Biogenetic and Epigenetic Factors
Alcohol abuse clearly involves genetic determinants. Genetic factors appear to influence the metabolism of alcohol and the effects of alcohol on neurotransmitters, receptors, and cell membranes. More than 100 alcohol-responsive genes and numerous genetic risk factors have been characterized, including the genes for alcohol dehydrogenase, aldehyde dehydrogenase (ALDH), monoamine oxidase, and catechol-O-methyltransferase; more are likely to be identified. The odds ratio of developing alcohol abuse or dependence is about 10 for monozygotic twins versus about 5 for dizygotic twins. Offspring of parents with alcohol dependence frequently have an altered biologic response to alcohol, and young adult offspring with such a response are more likely to develop an alcohol diagnosis within a decade.
Evidence is accumulating that nongenetic material, such as histones, may be altered by alcohol exposure and affect transcription relevant to reward perception and drinking over the long term.
Sociocultural Factors
Poverty, socialization patterns, and cultural variables affect the probability of development of disease. Parental and peer values, attitudes, and behaviors all contribute. This helps to explain the increasing use of alcohol among women and youth and use patterns of ethnic minorities, despite an overall national decline in consumption. Price variation and local availability of alcohol (reflected by, for instance, the density of liquor stores in a neighborhood) affect the amount of drinking and, in turn, the probability of developing an alcohol diagnosis. The field of behavioral economics also helps define the types of reinforcement or punishment that might affect problematic drinking—a relevant construct in all but the most involuntary drinkers.

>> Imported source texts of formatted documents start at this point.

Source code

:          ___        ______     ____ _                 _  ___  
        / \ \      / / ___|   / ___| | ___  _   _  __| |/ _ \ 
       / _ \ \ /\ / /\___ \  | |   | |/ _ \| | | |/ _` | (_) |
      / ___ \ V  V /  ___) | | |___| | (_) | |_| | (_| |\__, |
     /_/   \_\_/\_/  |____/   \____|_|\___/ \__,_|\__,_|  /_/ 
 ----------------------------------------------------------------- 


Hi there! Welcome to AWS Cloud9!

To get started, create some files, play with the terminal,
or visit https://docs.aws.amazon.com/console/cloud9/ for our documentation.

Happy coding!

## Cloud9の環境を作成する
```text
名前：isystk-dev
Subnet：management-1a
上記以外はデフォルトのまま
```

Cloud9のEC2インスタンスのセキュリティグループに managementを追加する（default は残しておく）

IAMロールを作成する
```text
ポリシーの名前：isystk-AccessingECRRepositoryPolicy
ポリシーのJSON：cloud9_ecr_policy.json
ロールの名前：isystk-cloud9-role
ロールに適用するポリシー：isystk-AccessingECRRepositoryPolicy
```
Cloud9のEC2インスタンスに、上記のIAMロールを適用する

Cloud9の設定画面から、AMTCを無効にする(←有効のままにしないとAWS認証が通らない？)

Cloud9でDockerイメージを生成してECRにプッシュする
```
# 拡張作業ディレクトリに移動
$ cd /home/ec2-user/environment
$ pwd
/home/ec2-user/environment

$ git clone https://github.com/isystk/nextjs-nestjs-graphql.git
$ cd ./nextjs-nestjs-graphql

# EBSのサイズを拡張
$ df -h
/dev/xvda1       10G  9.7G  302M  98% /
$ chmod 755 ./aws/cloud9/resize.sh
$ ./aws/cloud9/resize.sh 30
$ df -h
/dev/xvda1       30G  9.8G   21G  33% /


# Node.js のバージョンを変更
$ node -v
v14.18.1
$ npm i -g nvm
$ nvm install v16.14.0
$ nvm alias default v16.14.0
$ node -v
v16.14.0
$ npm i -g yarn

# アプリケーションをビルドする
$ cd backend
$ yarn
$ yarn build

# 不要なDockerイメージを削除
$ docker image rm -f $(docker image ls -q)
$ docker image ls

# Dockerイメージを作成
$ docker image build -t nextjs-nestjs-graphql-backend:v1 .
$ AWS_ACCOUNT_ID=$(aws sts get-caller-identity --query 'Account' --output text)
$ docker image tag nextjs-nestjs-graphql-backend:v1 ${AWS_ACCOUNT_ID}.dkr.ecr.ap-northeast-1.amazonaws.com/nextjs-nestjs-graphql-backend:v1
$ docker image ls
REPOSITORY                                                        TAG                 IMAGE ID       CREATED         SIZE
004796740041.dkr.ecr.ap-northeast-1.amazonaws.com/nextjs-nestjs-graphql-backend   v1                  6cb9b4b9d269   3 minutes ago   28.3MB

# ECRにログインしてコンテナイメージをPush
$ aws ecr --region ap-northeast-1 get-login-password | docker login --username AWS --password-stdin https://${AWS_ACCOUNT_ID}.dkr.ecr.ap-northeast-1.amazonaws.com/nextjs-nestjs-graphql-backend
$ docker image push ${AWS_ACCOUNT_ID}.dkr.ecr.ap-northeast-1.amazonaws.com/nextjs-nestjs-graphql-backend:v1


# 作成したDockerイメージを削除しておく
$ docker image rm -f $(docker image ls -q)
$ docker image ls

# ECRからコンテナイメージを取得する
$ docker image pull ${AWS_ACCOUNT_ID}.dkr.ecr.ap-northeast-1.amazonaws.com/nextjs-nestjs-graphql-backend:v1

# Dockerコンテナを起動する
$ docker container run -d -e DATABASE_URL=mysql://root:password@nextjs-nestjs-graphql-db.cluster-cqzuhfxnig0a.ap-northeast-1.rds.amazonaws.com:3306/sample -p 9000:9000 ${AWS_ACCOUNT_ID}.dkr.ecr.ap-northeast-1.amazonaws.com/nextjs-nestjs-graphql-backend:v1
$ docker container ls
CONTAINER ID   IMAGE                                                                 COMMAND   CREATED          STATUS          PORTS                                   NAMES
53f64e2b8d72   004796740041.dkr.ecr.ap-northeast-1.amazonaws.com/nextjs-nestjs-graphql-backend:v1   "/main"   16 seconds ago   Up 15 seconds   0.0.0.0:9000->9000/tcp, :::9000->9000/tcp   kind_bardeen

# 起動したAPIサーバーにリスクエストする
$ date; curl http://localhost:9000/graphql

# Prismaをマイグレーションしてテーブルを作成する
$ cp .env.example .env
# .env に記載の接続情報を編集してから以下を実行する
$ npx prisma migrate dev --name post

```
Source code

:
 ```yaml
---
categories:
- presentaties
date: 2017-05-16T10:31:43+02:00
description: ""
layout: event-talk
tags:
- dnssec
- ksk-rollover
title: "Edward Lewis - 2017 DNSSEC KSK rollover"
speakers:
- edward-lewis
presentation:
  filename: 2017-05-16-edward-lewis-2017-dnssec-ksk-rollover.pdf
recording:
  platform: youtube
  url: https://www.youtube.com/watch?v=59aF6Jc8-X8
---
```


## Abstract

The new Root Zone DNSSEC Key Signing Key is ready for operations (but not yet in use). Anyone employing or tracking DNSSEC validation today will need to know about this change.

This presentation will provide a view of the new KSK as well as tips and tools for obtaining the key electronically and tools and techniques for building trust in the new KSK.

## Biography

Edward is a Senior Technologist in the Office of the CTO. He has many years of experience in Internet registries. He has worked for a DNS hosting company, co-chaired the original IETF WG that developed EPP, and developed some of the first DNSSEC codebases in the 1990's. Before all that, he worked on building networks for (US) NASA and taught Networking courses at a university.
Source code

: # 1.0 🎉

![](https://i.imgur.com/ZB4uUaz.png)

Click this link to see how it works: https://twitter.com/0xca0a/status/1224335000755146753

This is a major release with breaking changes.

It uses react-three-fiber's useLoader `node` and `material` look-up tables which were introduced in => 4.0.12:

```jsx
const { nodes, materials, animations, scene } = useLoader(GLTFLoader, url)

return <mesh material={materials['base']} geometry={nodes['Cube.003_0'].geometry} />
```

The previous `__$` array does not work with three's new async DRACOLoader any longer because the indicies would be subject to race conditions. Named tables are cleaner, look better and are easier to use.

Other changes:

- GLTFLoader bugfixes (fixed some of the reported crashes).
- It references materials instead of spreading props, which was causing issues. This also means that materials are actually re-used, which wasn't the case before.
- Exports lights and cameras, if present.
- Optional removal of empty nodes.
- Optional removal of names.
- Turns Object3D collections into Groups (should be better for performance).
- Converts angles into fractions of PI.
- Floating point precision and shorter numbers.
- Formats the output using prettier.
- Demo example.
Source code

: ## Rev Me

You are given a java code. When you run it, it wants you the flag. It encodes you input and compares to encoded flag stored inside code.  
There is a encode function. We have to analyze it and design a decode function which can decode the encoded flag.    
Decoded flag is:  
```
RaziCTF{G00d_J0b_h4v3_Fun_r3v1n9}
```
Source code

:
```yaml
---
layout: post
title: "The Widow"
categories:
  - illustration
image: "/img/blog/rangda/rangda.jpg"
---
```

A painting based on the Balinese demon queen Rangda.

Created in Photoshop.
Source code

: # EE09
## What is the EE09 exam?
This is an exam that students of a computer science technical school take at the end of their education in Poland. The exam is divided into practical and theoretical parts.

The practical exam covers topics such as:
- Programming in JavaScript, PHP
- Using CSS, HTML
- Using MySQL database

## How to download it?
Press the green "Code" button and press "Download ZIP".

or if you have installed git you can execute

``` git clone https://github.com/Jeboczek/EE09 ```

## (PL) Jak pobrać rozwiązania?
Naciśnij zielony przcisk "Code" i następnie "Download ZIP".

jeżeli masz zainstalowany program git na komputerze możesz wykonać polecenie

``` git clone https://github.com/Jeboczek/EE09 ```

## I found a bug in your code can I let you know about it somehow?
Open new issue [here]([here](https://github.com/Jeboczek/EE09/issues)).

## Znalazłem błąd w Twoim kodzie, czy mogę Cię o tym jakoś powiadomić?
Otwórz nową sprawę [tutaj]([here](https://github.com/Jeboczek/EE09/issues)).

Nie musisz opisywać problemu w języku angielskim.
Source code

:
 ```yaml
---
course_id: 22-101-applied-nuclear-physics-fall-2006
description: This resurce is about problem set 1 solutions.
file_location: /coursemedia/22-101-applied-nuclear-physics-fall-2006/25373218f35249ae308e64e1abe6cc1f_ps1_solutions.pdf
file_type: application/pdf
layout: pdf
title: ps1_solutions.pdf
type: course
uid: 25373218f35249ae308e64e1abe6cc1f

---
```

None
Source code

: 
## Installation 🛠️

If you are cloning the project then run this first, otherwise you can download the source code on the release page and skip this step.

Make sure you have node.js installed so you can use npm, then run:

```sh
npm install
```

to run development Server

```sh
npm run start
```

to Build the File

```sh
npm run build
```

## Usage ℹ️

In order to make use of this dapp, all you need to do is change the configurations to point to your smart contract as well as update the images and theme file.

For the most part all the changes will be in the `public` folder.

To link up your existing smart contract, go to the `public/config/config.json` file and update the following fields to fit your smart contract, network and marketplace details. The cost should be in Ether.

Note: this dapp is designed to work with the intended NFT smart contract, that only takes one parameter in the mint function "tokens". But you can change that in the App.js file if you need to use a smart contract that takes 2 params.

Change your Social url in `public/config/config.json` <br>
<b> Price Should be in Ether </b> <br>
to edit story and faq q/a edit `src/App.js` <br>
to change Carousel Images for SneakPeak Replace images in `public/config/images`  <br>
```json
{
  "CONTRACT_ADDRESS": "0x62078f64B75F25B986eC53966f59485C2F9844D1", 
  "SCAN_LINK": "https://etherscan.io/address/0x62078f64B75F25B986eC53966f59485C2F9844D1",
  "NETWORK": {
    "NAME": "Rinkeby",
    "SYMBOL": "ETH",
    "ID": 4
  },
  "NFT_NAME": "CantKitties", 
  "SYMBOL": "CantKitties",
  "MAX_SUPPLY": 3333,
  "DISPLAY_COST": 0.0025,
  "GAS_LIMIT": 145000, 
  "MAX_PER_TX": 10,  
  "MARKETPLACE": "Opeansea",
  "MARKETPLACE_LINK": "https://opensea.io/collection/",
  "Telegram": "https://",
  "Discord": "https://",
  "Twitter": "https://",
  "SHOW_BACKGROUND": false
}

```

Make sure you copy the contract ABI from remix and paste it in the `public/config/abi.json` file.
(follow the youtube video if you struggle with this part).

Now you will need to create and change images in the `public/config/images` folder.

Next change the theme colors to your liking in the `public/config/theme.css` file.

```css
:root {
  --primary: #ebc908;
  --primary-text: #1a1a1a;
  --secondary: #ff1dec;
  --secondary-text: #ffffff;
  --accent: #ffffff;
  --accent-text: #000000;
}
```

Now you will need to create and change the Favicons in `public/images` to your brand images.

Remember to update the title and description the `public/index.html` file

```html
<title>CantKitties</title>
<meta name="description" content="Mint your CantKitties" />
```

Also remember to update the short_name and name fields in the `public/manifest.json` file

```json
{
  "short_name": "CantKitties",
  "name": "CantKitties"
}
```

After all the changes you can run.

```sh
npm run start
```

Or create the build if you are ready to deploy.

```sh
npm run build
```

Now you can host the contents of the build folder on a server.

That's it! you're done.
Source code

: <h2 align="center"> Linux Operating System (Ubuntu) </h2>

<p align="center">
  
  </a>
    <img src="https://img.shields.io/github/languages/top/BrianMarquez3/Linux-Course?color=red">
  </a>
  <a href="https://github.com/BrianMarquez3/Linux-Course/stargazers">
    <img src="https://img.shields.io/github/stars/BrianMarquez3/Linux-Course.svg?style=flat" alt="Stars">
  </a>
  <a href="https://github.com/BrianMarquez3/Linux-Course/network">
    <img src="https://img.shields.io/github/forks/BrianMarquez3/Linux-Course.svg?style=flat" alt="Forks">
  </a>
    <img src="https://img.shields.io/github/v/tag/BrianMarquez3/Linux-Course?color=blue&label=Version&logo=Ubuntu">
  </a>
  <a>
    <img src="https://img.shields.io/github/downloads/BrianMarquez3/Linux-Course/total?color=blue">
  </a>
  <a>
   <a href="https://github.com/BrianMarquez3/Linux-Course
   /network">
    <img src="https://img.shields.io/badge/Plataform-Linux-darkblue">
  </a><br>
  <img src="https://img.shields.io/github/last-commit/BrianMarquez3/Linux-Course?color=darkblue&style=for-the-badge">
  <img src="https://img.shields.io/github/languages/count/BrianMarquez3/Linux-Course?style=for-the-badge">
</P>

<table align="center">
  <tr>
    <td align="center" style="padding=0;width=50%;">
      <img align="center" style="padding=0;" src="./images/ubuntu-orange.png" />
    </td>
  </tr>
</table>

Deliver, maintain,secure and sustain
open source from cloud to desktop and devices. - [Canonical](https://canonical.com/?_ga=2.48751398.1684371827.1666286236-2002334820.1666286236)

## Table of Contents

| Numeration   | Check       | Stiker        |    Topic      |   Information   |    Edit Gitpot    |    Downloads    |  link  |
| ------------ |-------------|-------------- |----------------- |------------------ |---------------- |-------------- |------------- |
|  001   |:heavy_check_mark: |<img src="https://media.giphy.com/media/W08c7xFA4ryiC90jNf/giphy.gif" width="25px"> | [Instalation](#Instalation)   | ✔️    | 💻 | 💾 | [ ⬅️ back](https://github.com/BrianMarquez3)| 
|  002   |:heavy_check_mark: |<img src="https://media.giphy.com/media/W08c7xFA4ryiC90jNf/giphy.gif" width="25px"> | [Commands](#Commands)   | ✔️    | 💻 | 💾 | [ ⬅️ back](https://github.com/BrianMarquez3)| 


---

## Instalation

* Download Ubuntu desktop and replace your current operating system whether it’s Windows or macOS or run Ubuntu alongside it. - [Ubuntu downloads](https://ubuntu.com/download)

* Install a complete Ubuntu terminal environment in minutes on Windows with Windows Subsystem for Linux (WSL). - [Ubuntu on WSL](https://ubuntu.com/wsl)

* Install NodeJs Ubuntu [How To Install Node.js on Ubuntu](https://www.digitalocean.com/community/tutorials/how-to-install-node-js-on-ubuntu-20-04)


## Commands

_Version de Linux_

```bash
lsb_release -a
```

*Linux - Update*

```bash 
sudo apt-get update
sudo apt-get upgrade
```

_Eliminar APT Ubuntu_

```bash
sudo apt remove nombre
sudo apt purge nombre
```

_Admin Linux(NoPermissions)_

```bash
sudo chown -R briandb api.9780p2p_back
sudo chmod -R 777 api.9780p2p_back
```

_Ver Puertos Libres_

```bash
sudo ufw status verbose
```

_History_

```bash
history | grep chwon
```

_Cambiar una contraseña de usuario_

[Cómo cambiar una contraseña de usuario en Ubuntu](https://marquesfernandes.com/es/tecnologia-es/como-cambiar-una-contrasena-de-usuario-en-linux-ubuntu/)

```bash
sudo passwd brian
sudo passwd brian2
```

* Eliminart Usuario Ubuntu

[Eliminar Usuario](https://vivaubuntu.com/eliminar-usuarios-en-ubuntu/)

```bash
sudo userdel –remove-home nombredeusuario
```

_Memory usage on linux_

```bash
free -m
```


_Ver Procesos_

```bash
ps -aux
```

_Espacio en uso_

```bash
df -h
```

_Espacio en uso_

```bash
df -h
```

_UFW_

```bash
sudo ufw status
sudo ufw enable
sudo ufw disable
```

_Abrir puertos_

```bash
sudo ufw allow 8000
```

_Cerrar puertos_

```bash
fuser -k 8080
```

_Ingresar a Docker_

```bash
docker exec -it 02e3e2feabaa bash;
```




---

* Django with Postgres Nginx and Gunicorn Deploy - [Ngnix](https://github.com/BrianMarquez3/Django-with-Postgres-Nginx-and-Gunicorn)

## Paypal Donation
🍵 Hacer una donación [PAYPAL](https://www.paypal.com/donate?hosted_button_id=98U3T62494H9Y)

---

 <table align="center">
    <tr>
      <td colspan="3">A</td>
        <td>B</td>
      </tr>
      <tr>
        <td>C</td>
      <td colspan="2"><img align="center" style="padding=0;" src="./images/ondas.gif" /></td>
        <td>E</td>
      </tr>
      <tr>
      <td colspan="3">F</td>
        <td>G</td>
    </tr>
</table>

Psychological-Psychodynamic Factors
Underlying psychopathology and traits (e.g., dependence conflict, excessive need for power or sensation seeking, gender identification problems) contribute to predisposing a person to drink excessively, either to mask or to solve a psychological problem (the so-called self-medication). Drinking in this context is viewed primarily as a symptom of the underlying psychopathology or trait. These traits may be heritable (for instance, enhanced need to seek sensations or intolerance of negative affective states). A trauma history, by influencing levels of anxiety (even in the absence of full-blown posttraumatic stress disorder), may predispose to development of alcohol addiction.
Behavioral Factors
From the behavioral perspective, alcoholism is viewed as a learned behavior that is reversible, time limited, on a continuum with normal drinking behavior, and established by a series of learning and reinforcement experiences. The strength and pace of acquiring the habit vary with the intensity and rapidity of reinforcement. Social interactions, emotional stress, guilty or negative thoughts, and the need for sleep or pain relief precipitate and sustain drinking. Any of these precipitants coupled with learned expectations about the reinforcing, pleasurable effects of alcohol may initiate and maintain the drinking behavior.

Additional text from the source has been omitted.